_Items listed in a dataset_
+-------+

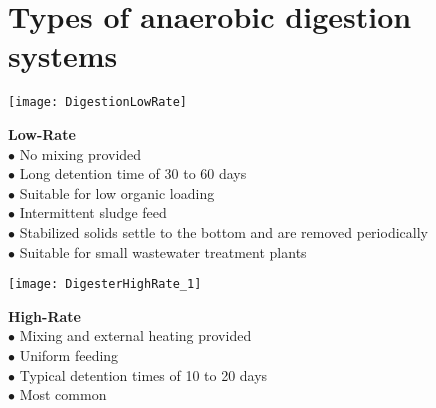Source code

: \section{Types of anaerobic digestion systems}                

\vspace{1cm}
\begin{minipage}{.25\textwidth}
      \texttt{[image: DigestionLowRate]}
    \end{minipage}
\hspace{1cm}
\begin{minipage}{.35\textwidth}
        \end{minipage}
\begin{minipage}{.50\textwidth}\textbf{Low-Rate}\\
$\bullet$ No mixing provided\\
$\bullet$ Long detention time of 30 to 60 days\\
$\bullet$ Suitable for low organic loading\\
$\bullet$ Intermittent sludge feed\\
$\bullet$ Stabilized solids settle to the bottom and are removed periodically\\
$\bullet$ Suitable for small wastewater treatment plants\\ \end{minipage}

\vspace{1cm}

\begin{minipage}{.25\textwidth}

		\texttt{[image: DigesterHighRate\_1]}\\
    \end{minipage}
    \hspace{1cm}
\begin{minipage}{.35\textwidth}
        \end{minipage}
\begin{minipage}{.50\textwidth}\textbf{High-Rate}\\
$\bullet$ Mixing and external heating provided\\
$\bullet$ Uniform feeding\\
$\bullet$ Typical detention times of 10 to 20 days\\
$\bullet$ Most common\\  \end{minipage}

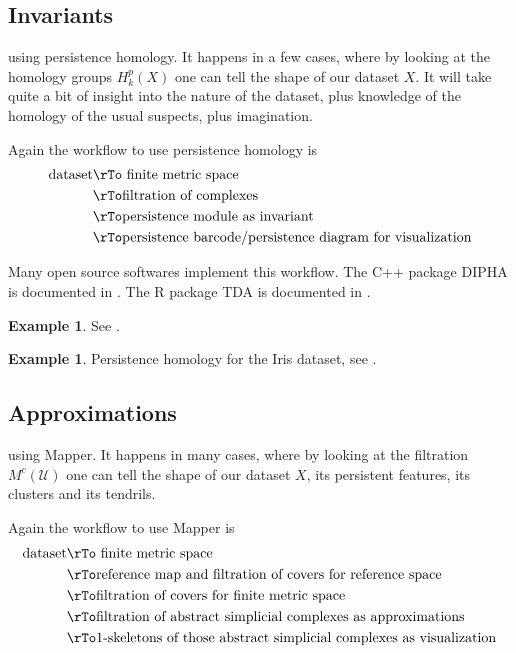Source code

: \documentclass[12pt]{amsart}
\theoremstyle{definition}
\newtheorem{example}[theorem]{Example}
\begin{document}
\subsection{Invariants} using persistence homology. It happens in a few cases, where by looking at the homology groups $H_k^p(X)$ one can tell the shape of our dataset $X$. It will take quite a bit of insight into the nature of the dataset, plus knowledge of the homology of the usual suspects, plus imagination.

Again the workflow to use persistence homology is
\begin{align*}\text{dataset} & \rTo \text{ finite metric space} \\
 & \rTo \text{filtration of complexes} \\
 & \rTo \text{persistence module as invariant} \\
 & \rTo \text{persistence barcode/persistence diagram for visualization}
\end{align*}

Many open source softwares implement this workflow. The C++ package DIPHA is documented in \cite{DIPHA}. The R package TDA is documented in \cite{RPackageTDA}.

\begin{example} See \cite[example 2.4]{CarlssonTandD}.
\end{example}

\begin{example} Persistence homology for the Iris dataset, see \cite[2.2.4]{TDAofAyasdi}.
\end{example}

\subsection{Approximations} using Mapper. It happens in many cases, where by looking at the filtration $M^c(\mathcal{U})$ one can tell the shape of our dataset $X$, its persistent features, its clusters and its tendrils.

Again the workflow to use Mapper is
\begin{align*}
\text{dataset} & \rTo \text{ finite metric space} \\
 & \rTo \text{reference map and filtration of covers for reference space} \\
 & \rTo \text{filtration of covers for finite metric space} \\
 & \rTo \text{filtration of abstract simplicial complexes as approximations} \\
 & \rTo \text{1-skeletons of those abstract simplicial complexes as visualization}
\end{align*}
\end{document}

+-------+

_Exercise requirements_
Could you give all of the data again exactly as written, omitting any pictures?

_Result of this task_
Source code

: \section{Types of anaerobic digestion systems}                

\vspace{1cm}
\begin{minipage}{.25\textwidth}
      \texttt{[image: DigestionLowRate]}
    \end{minipage}
\hspace{1cm}
\begin{minipage}{.35\textwidth}
        \end{minipage}
\begin{minipage}{.50\textwidth}\textbf{Low-Rate}\\
$\bullet$ No mixing provided\\
$\bullet$ Long detention time of 30 to 60 days\\
$\bullet$ Suitable for low organic loading\\
$\bullet$ Intermittent sludge feed\\
$\bullet$ Stabilized solids settle to the bottom and are removed periodically\\
$\bullet$ Suitable for small wastewater treatment plants\\ \end{minipage}

\vspace{1cm}

\begin{minipage}{.25\textwidth}

		\texttt{[image: DigesterHighRate\_1]}\\
    \end{minipage}
    \hspace{1cm}
\begin{minipage}{.35\textwidth}
        \end{minipage}
\begin{minipage}{.50\textwidth}\textbf{High-Rate}\\
$\bullet$ Mixing and external heating provided\\
$\bullet$ Uniform feeding\\
$\bullet$ Typical detention times of 10 to 20 days\\
$\bullet$ Most common\\  \end{minipage}

Source code

: \documentclass[12pt]{amsart}
\theoremstyle{definition}
\newtheorem{example}[theorem]{Example}
\begin{document}
\subsection{Invariants} using persistence homology. It happens in a few cases, where by looking at the homology groups $H_k^p(X)$ one can tell the shape of our dataset $X$. It will take quite a bit of insight into the nature of the dataset, plus knowledge of the homology of the usual suspects, plus imagination.

Again the workflow to use persistence homology is
\begin{align*}\text{dataset} & \rTo \text{ finite metric space} \\
 & \rTo \text{filtration of complexes} \\
 & \rTo \text{persistence module as invariant} \\
 & \rTo \text{persistence barcode/persistence diagram for visualization}
\end{align*}

Many open source softwares implement this workflow. The C++ package DIPHA is documented in \cite{DIPHA}. The R package TDA is documented in \cite{RPackageTDA}.

\begin{example} See \cite[example 2.4]{CarlssonTandD}.
\end{example}

\begin{example} Persistence homology for the Iris dataset, see \cite[2.2.4]{TDAofAyasdi}.
\end{example}

\subsection{Approximations} using Mapper. It happens in many cases, where by looking at the filtration $M^c(\mathcal{U})$ one can tell the shape of our dataset $X$, its persistent features, its clusters and its tendrils.

Again the workflow to use Mapper is
\begin{align*}
\text{dataset} & \rTo \text{ finite metric space} \\
 & \rTo \text{reference map and filtration of covers for reference space} \\
 & \rTo \text{filtration of covers for finite metric space} \\
 & \rTo \text{filtration of abstract simplicial complexes as approximations} \\
 & \rTo \text{1-skeletons of those abstract simplicial complexes as visualization}
\end{align*}
\end{document}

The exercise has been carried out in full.